Propuse cómo salvar la Economía Austriaca.


Deshazte de la Praxeología, que es absurda.
La Praxeología hace que la “acción con propósito” sea tan amplia que casi queda vacía.
Si cada acción humana se llama con propósito por definición, entonces la teoría está protegida de la evidencia por el lenguaje, no respaldada por evidencia.
Aquí está el argumento central.
La Praxeología comienza con el axioma: los humanos actúan con propósito. Pero gran parte de la psicología moderna, neurociencia y economía conductual muestran que el comportamiento humano suele ser automático, habitual, inconsciente, impulsivo, socialmente primado, emocionalmente impulsado o racionalizado después del hecho.
Eso no significa que el comportamiento sea aleatorio. Significa que el comportamiento a menudo es causado sin ser intencionado conscientemente en el sentido racional fuerte que asume la economía austríaca.
Los famosos experimentos de Libet encontraron que la actividad cerebral que prepara un movimiento voluntario comienza antes de que el sujeto reporte conciencia consciente de la intención de actuar. Libet concluyó que la iniciación cerebral de un acto voluntario puede comenzar inconscientemente antes de que aparezca la intención consciente.
Trabajos posteriores de Soon, Brass, Heinze y Haynes encontraron que los patrones en la actividad cerebral prefrontal y parietal podían predecir el resultado de una decisión simple hasta varios segundos antes de que el sujeto fuera consciente de decidir. La relevancia para decisiones complejas se debate, pero el resultado desafía directamente la idea de que el propósito consciente siempre sea la causa inicial de la acción.
El clásico artículo de Nisbett y Wilson, “Contando más de lo que podemos saber”, revisó evidencia de que las personas a menudo carecen de acceso introspectivo directo a las verdaderas causas de sus decisiones. Los sujetos pueden no ser conscientes del estímulo que los influyó, de su propia respuesta, o de la relación entre estímulo y respuesta. En otras palabras, las personas a menudo dan razones para sus acciones después del hecho en lugar de reportar el proceso causal real.
Esto importa porque la praxeología trata la acción humana como si comenzara desde fines conscientes, medios elegidos y preferencia subjetiva. Pero muchas acciones se describen mejor como salidas de sistemas automáticos: hábitos, condicionamiento, reflejos, reacciones emocionales, imitación social, competencia por estatus, adicción, miedo, pánico, aburrimiento, fatiga y sesgos inconscientes.
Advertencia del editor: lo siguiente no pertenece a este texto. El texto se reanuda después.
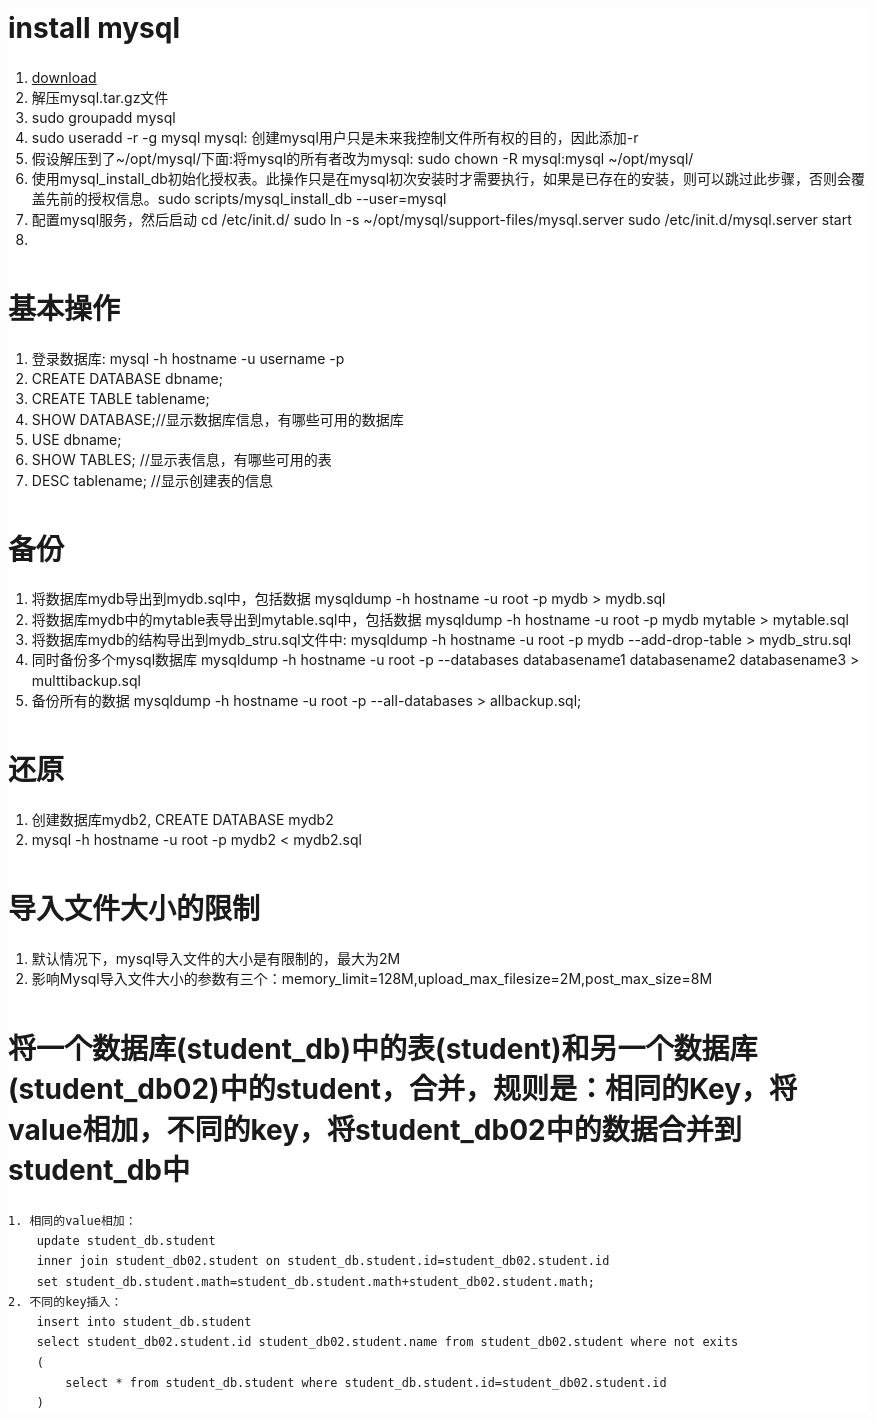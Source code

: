 # install mysql #
1. [download](http://dev.mysql.com/downloads/mysql/)
2. 解压mysql.tar.gz文件
2. sudo groupadd mysql
3. sudo useradd -r -g mysql mysql: 创建mysql用户只是未来我控制文件所有权的目的，因此添加-r
4. 假设解压到了~/opt/mysql/下面:将mysql的所有者改为mysql: sudo chown -R mysql:mysql ~/opt/mysql/
5. 使用mysql_install_db初始化授权表。此操作只是在mysql初次安装时才需要执行，如果是已存在的安装，则可以跳过此步骤，否则会覆盖先前的授权信息。sudo scripts/mysql_install_db --user=mysql
6. 配置mysql服务，然后启动
    cd /etc/init.d/
    sudo ln -s ~/opt/mysql/support-files/mysql.server
    sudo /etc/init.d/mysql.server start
7. 
# 基本操作 #
1. 登录数据库: mysql -h hostname -u username -p
2. CREATE DATABASE dbname;
3. CREATE TABLE tablename;
4. SHOW DATABASE;//显示数据库信息，有哪些可用的数据库
5. USE dbname;
6. SHOW TABLES; //显示表信息，有哪些可用的表
7. DESC tablename; //显示创建表的信息
# 备份 #
1. 将数据库mydb导出到mydb.sql中，包括数据
    mysqldump -h hostname -u root -p mydb > mydb.sql
2. 将数据库mydb中的mytable表导出到mytable.sql中，包括数据
    mysqldump -h hostname -u root -p mydb mytable > mytable.sql
3. 将数据库mydb的结构导出到mydb_stru.sql文件中:
    mysqldump -h hostname -u root -p mydb --add-drop-table > mydb_stru.sql
4. 同时备份多个mysql数据库
    mysqldump -h hostname -u root -p --databases databasename1 databasename2 databasename3 > multtibackup.sql
5. 备份所有的数据
    mysqldump -h hostname -u root -p --all-databases > allbackup.sql;

# 还原 #
1. 创建数据库mydb2, CREATE DATABASE mydb2
2. mysql -h hostname -u root -p mydb2 < mydb2.sql

# 导入文件大小的限制 #
1. 默认情况下，mysql导入文件的大小是有限制的，最大为2M
2. 影响Mysql导入文件大小的参数有三个：memory_limit=128M,upload_max_filesize=2M,post_max_size=8M

# 将一个数据库(student_db)中的表(student)和另一个数据库(student_db02)中的student，合并，规则是：相同的Key，将value相加，不同的key，将student_db02中的数据合并到student_db中
    1. 相同的value相加：
        update student_db.student
        inner join student_db02.student on student_db.student.id=student_db02.student.id
        set student_db.student.math=student_db.student.math+student_db02.student.math;
    2. 不同的key插入：
        insert into student_db.student
        select student_db02.student.id student_db02.student.name from student_db02.student where not exits
        (
            select * from student_db.student where student_db.student.id=student_db02.student.id
        )
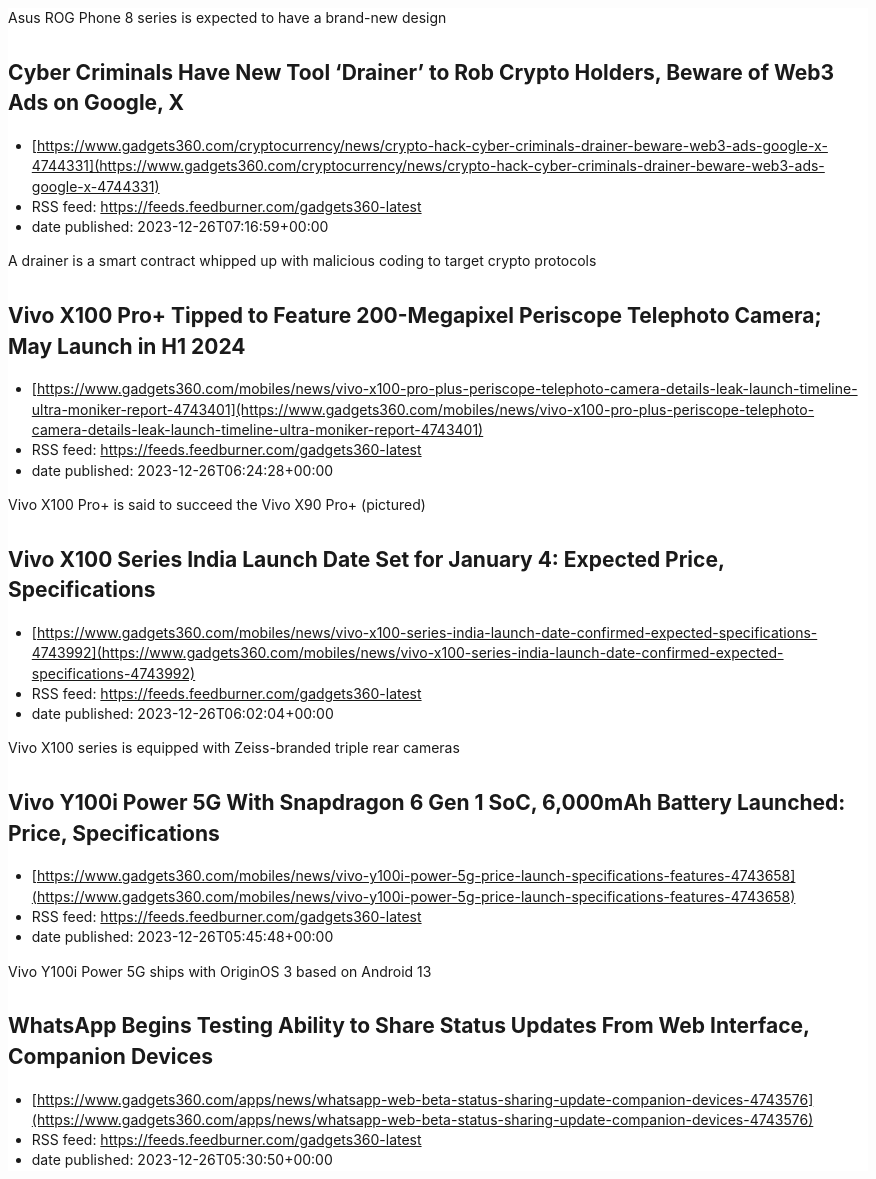 Asus ROG Phone 8 series is expected to have a brand-new design

## Cyber Criminals Have New Tool ‘Drainer’ to Rob Crypto Holders, Beware of Web3 Ads on Google, X
 - [https://www.gadgets360.com/cryptocurrency/news/crypto-hack-cyber-criminals-drainer-beware-web3-ads-google-x-4744331](https://www.gadgets360.com/cryptocurrency/news/crypto-hack-cyber-criminals-drainer-beware-web3-ads-google-x-4744331)
 - RSS feed: https://feeds.feedburner.com/gadgets360-latest
 - date published: 2023-12-26T07:16:59+00:00

A drainer is a smart contract whipped up with malicious coding to target crypto protocols

## Vivo X100 Pro+ Tipped to Feature 200-Megapixel Periscope Telephoto Camera; May Launch in H1 2024
 - [https://www.gadgets360.com/mobiles/news/vivo-x100-pro-plus-periscope-telephoto-camera-details-leak-launch-timeline-ultra-moniker-report-4743401](https://www.gadgets360.com/mobiles/news/vivo-x100-pro-plus-periscope-telephoto-camera-details-leak-launch-timeline-ultra-moniker-report-4743401)
 - RSS feed: https://feeds.feedburner.com/gadgets360-latest
 - date published: 2023-12-26T06:24:28+00:00

Vivo X100 Pro+ is said to succeed the Vivo X90 Pro+ (pictured)

## Vivo X100 Series India Launch Date Set for January 4: Expected Price, Specifications
 - [https://www.gadgets360.com/mobiles/news/vivo-x100-series-india-launch-date-confirmed-expected-specifications-4743992](https://www.gadgets360.com/mobiles/news/vivo-x100-series-india-launch-date-confirmed-expected-specifications-4743992)
 - RSS feed: https://feeds.feedburner.com/gadgets360-latest
 - date published: 2023-12-26T06:02:04+00:00

Vivo X100 series is equipped with Zeiss-branded triple rear cameras

## Vivo Y100i Power 5G With Snapdragon 6 Gen 1 SoC, 6,000mAh Battery Launched: Price, Specifications
 - [https://www.gadgets360.com/mobiles/news/vivo-y100i-power-5g-price-launch-specifications-features-4743658](https://www.gadgets360.com/mobiles/news/vivo-y100i-power-5g-price-launch-specifications-features-4743658)
 - RSS feed: https://feeds.feedburner.com/gadgets360-latest
 - date published: 2023-12-26T05:45:48+00:00

Vivo Y100i Power 5G ships with OriginOS 3 based on Android 13

## WhatsApp Begins Testing Ability to Share Status Updates From Web Interface, Companion Devices
 - [https://www.gadgets360.com/apps/news/whatsapp-web-beta-status-sharing-update-companion-devices-4743576](https://www.gadgets360.com/apps/news/whatsapp-web-beta-status-sharing-update-companion-devices-4743576)
 - RSS feed: https://feeds.feedburner.com/gadgets360-latest
 - date published: 2023-12-26T05:30:50+00:00
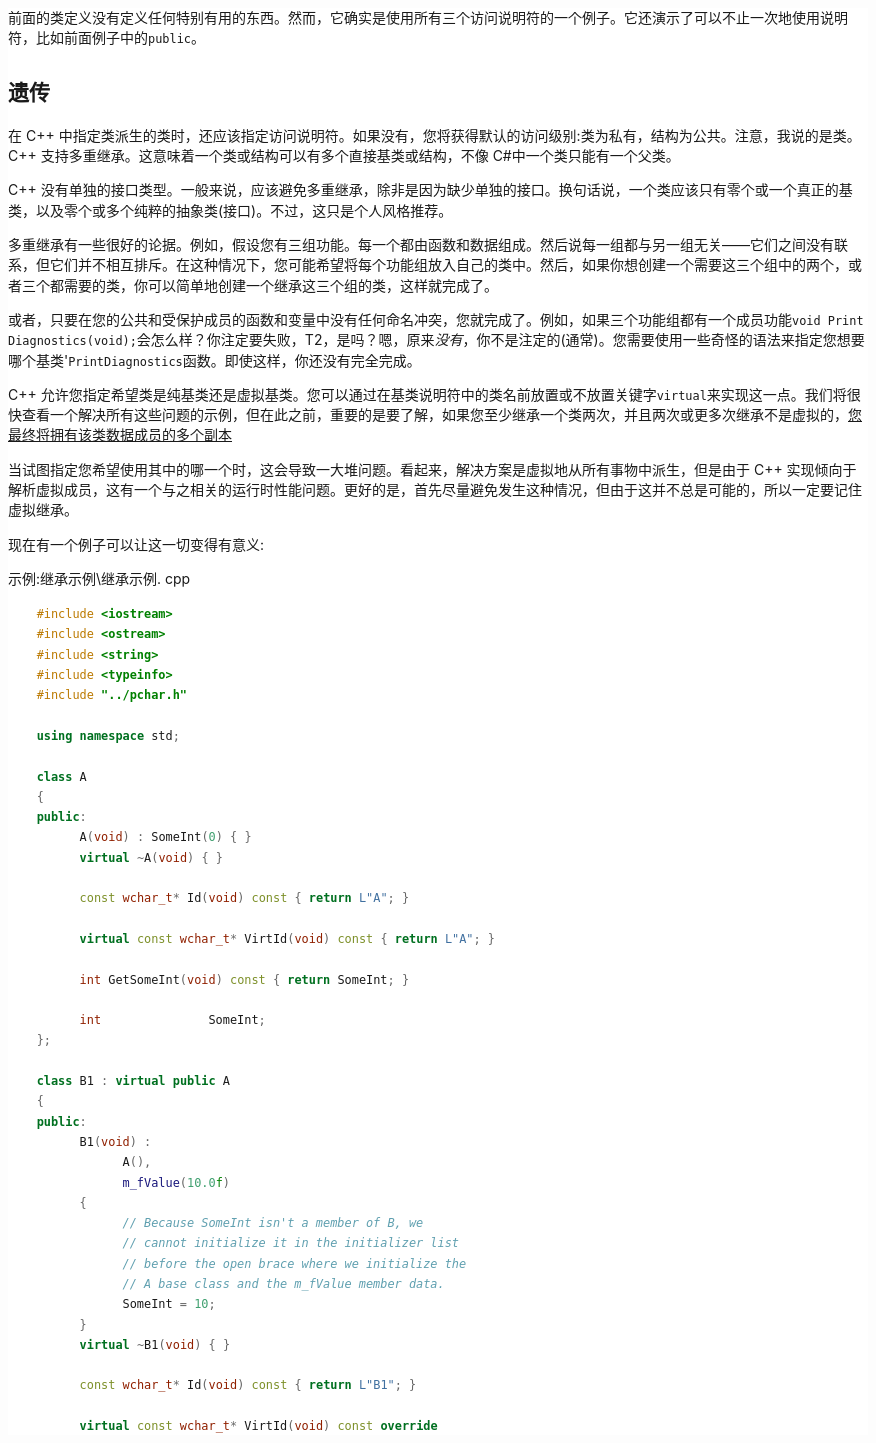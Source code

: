 前面的类定义没有定义任何特别有用的东西。然而，它确实是使用所有三个访问说明符的一个例子。它还演示了可以不止一次地使用说明符，比如前面例子中的`public`。

## 遗传

在 C++ 中指定类派生的类时，还应该指定访问说明符。如果没有，您将获得默认的访问级别:类为私有，结构为公共。注意，我说的是类。C++ 支持多重继承。这意味着一个类或结构可以有多个直接基类或结构，不像 C#中一个类只能有一个父类。

C++ 没有单独的接口类型。一般来说，应该避免多重继承，除非是因为缺少单独的接口。换句话说，一个类应该只有零个或一个真正的基类，以及零个或多个纯粹的抽象类(接口)。不过，这只是个人风格推荐。

多重继承有一些很好的论据。例如，假设您有三组功能。每一个都由函数和数据组成。然后说每一组都与另一组无关——它们之间没有联系，但它们并不相互排斥。在这种情况下，您可能希望将每个功能组放入自己的类中。然后，如果你想创建一个需要这三个组中的两个，或者三个都需要的类，你可以简单地创建一个继承这三个组的类，这样就完成了。

或者，只要在您的公共和受保护成员的函数和变量中没有任何命名冲突，您就完成了。例如，如果三个功能组都有一个成员功能`void PrintDiagnostics(void);`会怎么样？你注定要失败，T2，是吗？嗯，原来*没有*，你不是注定的(通常)。您需要使用一些奇怪的语法来指定您想要哪个基类'`PrintDiagnostics`函数。即使这样，你还没有完全完成。

C++ 允许您指定希望类是纯基类还是虚拟基类。您可以通过在基类说明符中的类名前放置或不放置关键字`virtual`来实现这一点。我们将很快查看一个解决所有这些问题的示例，但在此之前，重要的是要了解，如果您至少继承一个类两次，并且两次或更多次继承不是虚拟的，[您最终将拥有该类数据成员的多个副本](http://stackoverflow.com/a/21607/465211)

当试图指定您希望使用其中的哪一个时，这会导致一大堆问题。看起来，解决方案是虚拟地从所有事物中派生，但是由于 C++ 实现倾向于解析虚拟成员，这有一个与之相关的运行时性能问题。更好的是，首先尽量避免发生这种情况，但由于这并不总是可能的，所以一定要记住虚拟继承。

现在有一个例子可以让这一切变得有意义:

示例:继承示例\继承示例. cpp

```cpp
    #include <iostream>
    #include <ostream>
    #include <string>
    #include <typeinfo>
    #include "../pchar.h"

    using namespace std;

    class A
    {
    public:
          A(void) : SomeInt(0) { }
          virtual ~A(void) { }

          const wchar_t* Id(void) const { return L"A"; }

          virtual const wchar_t* VirtId(void) const { return L"A"; }

          int GetSomeInt(void) const { return SomeInt; }

          int               SomeInt;
    };

    class B1 : virtual public A
    {
    public:
          B1(void) :
                A(),
                m_fValue(10.0f)
          {
                // Because SomeInt isn't a member of B, we
                // cannot initialize it in the initializer list
                // before the open brace where we initialize the
                // A base class and the m_fValue member data.
                SomeInt = 10;
          }
          virtual ~B1(void) { }

          const wchar_t* Id(void) const { return L"B1"; }

          virtual const wchar_t* VirtId(void) const override
```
La economía conductual también socava la imagen de acción racional pura. La teoría prospectiva de Kahneman y Tversky mostró que las decisiones bajo riesgo violan sistemáticamente la teoría de utilidad esperada: las personas sobrevaloran algunas probabilidades, subvaloran otras, responden de manera asimétrica a ganancias y pérdidas, y son fuertemente influenciadas por el encuadre.
Los economistas austríacos pueden responder: “Pero incluso la acción irracional sigue siendo con propósito, porque la persona prefirió esa acción en ese momento.”
Pero ese es exactamente el problema. Si “con propósito” simplemente significa “el organismo hizo algo,” entonces el axioma se vuelve trivial. Un estornudo, una venta de pánico, una compra compulsiva, un insulto reflejo, una burbuja impulsada por la manada, o un hábito condicionado pueden ser todos redescritos como “con propósito” después del hecho. El concepto deja de hacer trabajo científico.
Una teoría científica debe distinguir entre diferentes mecanismos:
planificación consciente
comportamiento habitual
reacción automática
impulso emocional
imitación social
sesgo inconsciente
preparación neural antes de la conciencia
racionalización post-hoc
La Praxeología colapsa todos estos en la misma categoría: “acción.”
Eso no es insight. Es compresión por definición.
La crítica más profunda es esta: Mises quería que la economía se dedujera de un axioma a priori sobre la acción.
Pero los seres humanos son animales biológicos, neurológicos y sociales. Su comportamiento debe estudiarse empíricamente porque los mecanismos no son evidentes por introspección. La observación, la psicología, la neurociencia, la antropología y los datos muestran que el comportamiento humano no es reducible a un propósito racional consciente.
La Praxeología comienza declarando que toda acción humana tiene propósito. Pero la ciencia moderna muestra que gran parte del comportamiento humano es inconsciente, automático, habitual, emocional, socialmente inducido o racionalizado después del hecho.
Si Mises todavía llama a todo eso “con propósito,” entonces la afirmación ya no es un insight empírico. Es una tautología.
Y las tautologías no explican mercados, burbujas, pánicos, curvas de adopción o comportamiento humano.